─── Input ───

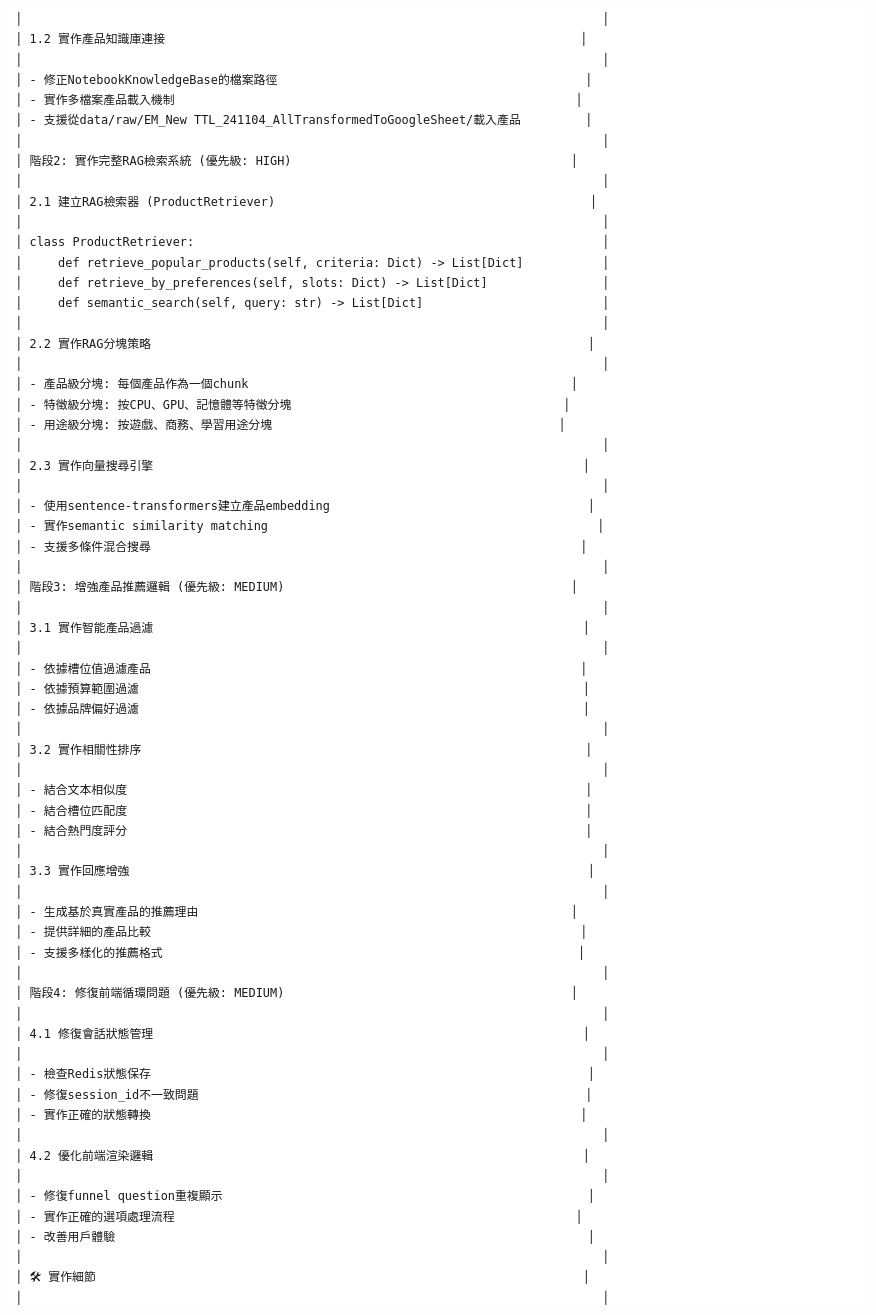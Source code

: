      │                                                                                 │
     │ 1.2 實作產品知識庫連接                                                          │
     │                                                                                 │
     │ - 修正NotebookKnowledgeBase的檔案路徑                                           │
     │ - 實作多檔案產品載入機制                                                        │
     │ - 支援從data/raw/EM_New TTL_241104_AllTransformedToGoogleSheet/載入產品         │
     │                                                                                 │
     │ 階段2: 實作完整RAG檢索系統 (優先級: HIGH)                                       │
     │                                                                                 │
     │ 2.1 建立RAG檢索器 (ProductRetriever)                                            │
     │                                                                                 │
     │ class ProductRetriever:                                                         │
     │     def retrieve_popular_products(self, criteria: Dict) -> List[Dict]           │
     │     def retrieve_by_preferences(self, slots: Dict) -> List[Dict]                │
     │     def semantic_search(self, query: str) -> List[Dict]                         │
     │                                                                                 │
     │ 2.2 實作RAG分塊策略                                                             │
     │                                                                                 │
     │ - 產品級分塊: 每個產品作為一個chunk                                             │
     │ - 特徵級分塊: 按CPU、GPU、記憶體等特徵分塊                                      │
     │ - 用途級分塊: 按遊戲、商務、學習用途分塊                                        │
     │                                                                                 │
     │ 2.3 實作向量搜尋引擎                                                            │
     │                                                                                 │
     │ - 使用sentence-transformers建立產品embedding                                    │
     │ - 實作semantic similarity matching                                              │
     │ - 支援多條件混合搜尋                                                            │
     │                                                                                 │
     │ 階段3: 增強產品推薦邏輯 (優先級: MEDIUM)                                        │
     │                                                                                 │
     │ 3.1 實作智能產品過濾                                                            │
     │                                                                                 │
     │ - 依據槽位值過濾產品                                                            │
     │ - 依據預算範圍過濾                                                              │
     │ - 依據品牌偏好過濾                                                              │
     │                                                                                 │
     │ 3.2 實作相關性排序                                                              │
     │                                                                                 │
     │ - 結合文本相似度                                                                │
     │ - 結合槽位匹配度                                                                │
     │ - 結合熱門度評分                                                                │
     │                                                                                 │
     │ 3.3 實作回應增強                                                                │
     │                                                                                 │
     │ - 生成基於真實產品的推薦理由                                                    │
     │ - 提供詳細的產品比較                                                            │
     │ - 支援多樣化的推薦格式                                                          │
     │                                                                                 │
     │ 階段4: 修復前端循環問題 (優先級: MEDIUM)                                        │
     │                                                                                 │
     │ 4.1 修復會話狀態管理                                                            │
     │                                                                                 │
     │ - 檢查Redis狀態保存                                                             │
     │ - 修復session_id不一致問題                                                      │
     │ - 實作正確的狀態轉換                                                            │
     │                                                                                 │
     │ 4.2 優化前端渲染邏輯                                                            │
     │                                                                                 │
     │ - 修復funnel question重複顯示                                                   │
     │ - 實作正確的選項處理流程                                                        │
     │ - 改善用戶體驗                                                                  │
     │                                                                                 │
     │ 🛠️ 實作細節                                                                    │
     │                                                                                 │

───

Assigned task
What lines in the listing contain "ProductRetriever"? Copy them all.

Task response
     │ 2.1 建立RAG檢索器 (ProductRetriever)                                            │
     │ class ProductRetriever:                                                         │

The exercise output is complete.